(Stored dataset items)
========================================================================
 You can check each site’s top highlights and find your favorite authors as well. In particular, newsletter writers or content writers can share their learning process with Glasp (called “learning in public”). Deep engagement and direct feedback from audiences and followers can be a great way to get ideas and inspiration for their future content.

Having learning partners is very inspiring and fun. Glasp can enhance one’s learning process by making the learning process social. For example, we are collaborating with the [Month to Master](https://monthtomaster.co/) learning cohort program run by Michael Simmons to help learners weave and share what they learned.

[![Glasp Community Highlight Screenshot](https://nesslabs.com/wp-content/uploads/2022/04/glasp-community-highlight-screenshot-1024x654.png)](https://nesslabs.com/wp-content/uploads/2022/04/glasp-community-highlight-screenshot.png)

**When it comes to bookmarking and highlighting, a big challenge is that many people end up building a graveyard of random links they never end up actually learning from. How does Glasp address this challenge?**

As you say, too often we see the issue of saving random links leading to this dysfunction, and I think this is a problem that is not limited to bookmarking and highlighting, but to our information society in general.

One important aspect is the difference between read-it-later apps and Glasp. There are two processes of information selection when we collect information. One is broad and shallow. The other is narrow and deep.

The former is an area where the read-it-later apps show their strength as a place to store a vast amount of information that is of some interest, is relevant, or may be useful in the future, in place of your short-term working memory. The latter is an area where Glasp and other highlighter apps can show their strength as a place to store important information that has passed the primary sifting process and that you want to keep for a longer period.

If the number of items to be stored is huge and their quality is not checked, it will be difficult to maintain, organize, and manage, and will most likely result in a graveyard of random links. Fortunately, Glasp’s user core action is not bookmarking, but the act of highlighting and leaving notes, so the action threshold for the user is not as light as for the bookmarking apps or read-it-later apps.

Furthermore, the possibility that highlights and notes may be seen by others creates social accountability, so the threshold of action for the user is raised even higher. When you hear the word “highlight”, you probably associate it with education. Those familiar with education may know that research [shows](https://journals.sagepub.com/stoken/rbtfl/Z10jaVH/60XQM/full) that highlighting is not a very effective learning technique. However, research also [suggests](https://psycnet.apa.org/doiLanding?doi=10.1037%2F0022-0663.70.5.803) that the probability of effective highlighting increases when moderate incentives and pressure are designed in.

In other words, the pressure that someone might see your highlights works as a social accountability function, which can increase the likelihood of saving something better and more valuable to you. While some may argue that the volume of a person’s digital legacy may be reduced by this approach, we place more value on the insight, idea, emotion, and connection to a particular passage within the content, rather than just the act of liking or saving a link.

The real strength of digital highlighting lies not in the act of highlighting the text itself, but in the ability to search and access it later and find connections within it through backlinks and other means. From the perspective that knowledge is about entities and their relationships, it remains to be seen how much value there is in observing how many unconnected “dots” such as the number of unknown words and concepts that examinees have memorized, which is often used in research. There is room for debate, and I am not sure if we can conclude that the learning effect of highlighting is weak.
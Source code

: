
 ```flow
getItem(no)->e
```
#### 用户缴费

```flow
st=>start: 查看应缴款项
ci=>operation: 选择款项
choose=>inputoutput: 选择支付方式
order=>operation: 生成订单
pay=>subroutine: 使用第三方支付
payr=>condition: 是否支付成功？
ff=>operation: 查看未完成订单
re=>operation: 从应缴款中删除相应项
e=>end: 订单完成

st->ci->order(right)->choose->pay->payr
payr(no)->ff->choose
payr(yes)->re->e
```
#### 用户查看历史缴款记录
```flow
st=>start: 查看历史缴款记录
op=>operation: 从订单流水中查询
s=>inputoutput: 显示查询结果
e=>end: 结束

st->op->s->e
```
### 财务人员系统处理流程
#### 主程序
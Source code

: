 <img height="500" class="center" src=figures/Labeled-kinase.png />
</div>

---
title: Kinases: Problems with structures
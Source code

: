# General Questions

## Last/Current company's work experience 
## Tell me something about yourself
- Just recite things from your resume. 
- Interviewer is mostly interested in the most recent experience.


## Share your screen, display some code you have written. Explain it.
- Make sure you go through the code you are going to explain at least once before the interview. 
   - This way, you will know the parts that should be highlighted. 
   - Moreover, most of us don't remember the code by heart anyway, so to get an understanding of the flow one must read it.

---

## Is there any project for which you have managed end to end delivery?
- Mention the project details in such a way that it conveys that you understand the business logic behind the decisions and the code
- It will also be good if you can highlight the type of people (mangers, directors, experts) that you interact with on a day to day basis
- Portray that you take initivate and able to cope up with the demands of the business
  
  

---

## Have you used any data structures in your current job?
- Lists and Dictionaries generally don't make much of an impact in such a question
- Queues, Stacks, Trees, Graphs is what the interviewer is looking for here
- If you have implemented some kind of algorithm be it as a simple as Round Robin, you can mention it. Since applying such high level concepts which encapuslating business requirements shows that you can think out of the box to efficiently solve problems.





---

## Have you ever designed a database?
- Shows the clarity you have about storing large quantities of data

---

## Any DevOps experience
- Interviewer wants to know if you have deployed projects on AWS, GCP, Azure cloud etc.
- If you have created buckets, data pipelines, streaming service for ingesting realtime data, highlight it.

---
========================================================================
* [ASSIGNMENT]:
The full set of records should be duplicated exactly.

* [FINISHED TASK]:
 You can check each site’s top highlights and find your favorite authors as well. In particular, newsletter writers or content writers can share their learning process with Glasp (called “learning in public”). Deep engagement and direct feedback from audiences and followers can be a great way to get ideas and inspiration for their future content.

Having learning partners is very inspiring and fun. Glasp can enhance one’s learning process by making the learning process social. For example, we are collaborating with the [Month to Master](https://monthtomaster.co/) learning cohort program run by Michael Simmons to help learners weave and share what they learned.

[![Glasp Community Highlight Screenshot](https://nesslabs.com/wp-content/uploads/2022/04/glasp-community-highlight-screenshot-1024x654.png)](https://nesslabs.com/wp-content/uploads/2022/04/glasp-community-highlight-screenshot.png)

**When it comes to bookmarking and highlighting, a big challenge is that many people end up building a graveyard of random links they never end up actually learning from. How does Glasp address this challenge?**

As you say, too often we see the issue of saving random links leading to this dysfunction, and I think this is a problem that is not limited to bookmarking and highlighting, but to our information society in general.

One important aspect is the difference between read-it-later apps and Glasp. There are two processes of information selection when we collect information. One is broad and shallow. The other is narrow and deep.

The former is an area where the read-it-later apps show their strength as a place to store a vast amount of information that is of some interest, is relevant, or may be useful in the future, in place of your short-term working memory. The latter is an area where Glasp and other highlighter apps can show their strength as a place to store important information that has passed the primary sifting process and that you want to keep for a longer period.

If the number of items to be stored is huge and their quality is not checked, it will be difficult to maintain, organize, and manage, and will most likely result in a graveyard of random links. Fortunately, Glasp’s user core action is not bookmarking, but the act of highlighting and leaving notes, so the action threshold for the user is not as light as for the bookmarking apps or read-it-later apps.

Furthermore, the possibility that highlights and notes may be seen by others creates social accountability, so the threshold of action for the user is raised even higher. When you hear the word “highlight”, you probably associate it with education. Those familiar with education may know that research [shows](https://journals.sagepub.com/stoken/rbtfl/Z10jaVH/60XQM/full) that highlighting is not a very effective learning technique. However, research also [suggests](https://psycnet.apa.org/doiLanding?doi=10.1037%2F0022-0663.70.5.803) that the probability of effective highlighting increases when moderate incentives and pressure are designed in.

In other words, the pressure that someone might see your highlights works as a social accountability function, which can increase the likelihood of saving something better and more valuable to you. While some may argue that the volume of a person’s digital legacy may be reduced by this approach, we place more value on the insight, idea, emotion, and connection to a particular passage within the content, rather than just the act of liking or saving a link.

The real strength of digital highlighting lies not in the act of highlighting the text itself, but in the ability to search and access it later and find connections within it through backlinks and other means. From the perspective that knowledge is about entities and their relationships, it remains to be seen how much value there is in observing how many unconnected “dots” such as the number of unknown words and concepts that examinees have memorized, which is often used in research. There is room for debate, and I am not sure if we can conclude that the learning effect of highlighting is weak.
Source code

:
 ```flow
getItem(no)->e
```
#### 用户缴费

```flow
st=>start: 查看应缴款项
ci=>operation: 选择款项
choose=>inputoutput: 选择支付方式
order=>operation: 生成订单
pay=>subroutine: 使用第三方支付
payr=>condition: 是否支付成功？
ff=>operation: 查看未完成订单
re=>operation: 从应缴款中删除相应项
e=>end: 订单完成

st->ci->order(right)->choose->pay->payr
payr(no)->ff->choose
payr(yes)->re->e
```
#### 用户查看历史缴款记录
```flow
st=>start: 查看历史缴款记录
op=>operation: 从订单流水中查询
s=>inputoutput: 显示查询结果
e=>end: 结束

st->op->s->e
```
### 财务人员系统处理流程
#### 主程序
Source code

: <img height="500" class="center" src=figures/Labeled-kinase.png />
</div>

---
title: Kinases: Problems with structures
Source code

:# General Questions

## Last/Current company's work experience 
## Tell me something about yourself
- Just recite things from your resume. 
- Interviewer is mostly interested in the most recent experience.


## Share your screen, display some code you have written. Explain it.
- Make sure you go through the code you are going to explain at least once before the interview. 
   - This way, you will know the parts that should be highlighted. 
   - Moreover, most of us don't remember the code by heart anyway, so to get an understanding of the flow one must read it.

---

## Is there any project for which you have managed end to end delivery?
- Mention the project details in such a way that it conveys that you understand the business logic behind the decisions and the code
- It will also be good if you can highlight the type of people (mangers, directors, experts) that you interact with on a day to day basis
- Portray that you take initivate and able to cope up with the demands of the business
  
  

---

## Have you used any data structures in your current job?
- Lists and Dictionaries generally don't make much of an impact in such a question
- Queues, Stacks, Trees, Graphs is what the interviewer is looking for here
- If you have implemented some kind of algorithm be it as a simple as Round Robin, you can mention it. Since applying such high level concepts which encapuslating business requirements shows that you can think out of the box to efficiently solve problems.





---

## Have you ever designed a database?
- Shows the clarity you have about storing large quantities of data

---

## Any DevOps experience
- Interviewer wants to know if you have deployed projects on AWS, GCP, Azure cloud etc.
- If you have created buckets, data pipelines, streaming service for ingesting realtime data, highlight it.

---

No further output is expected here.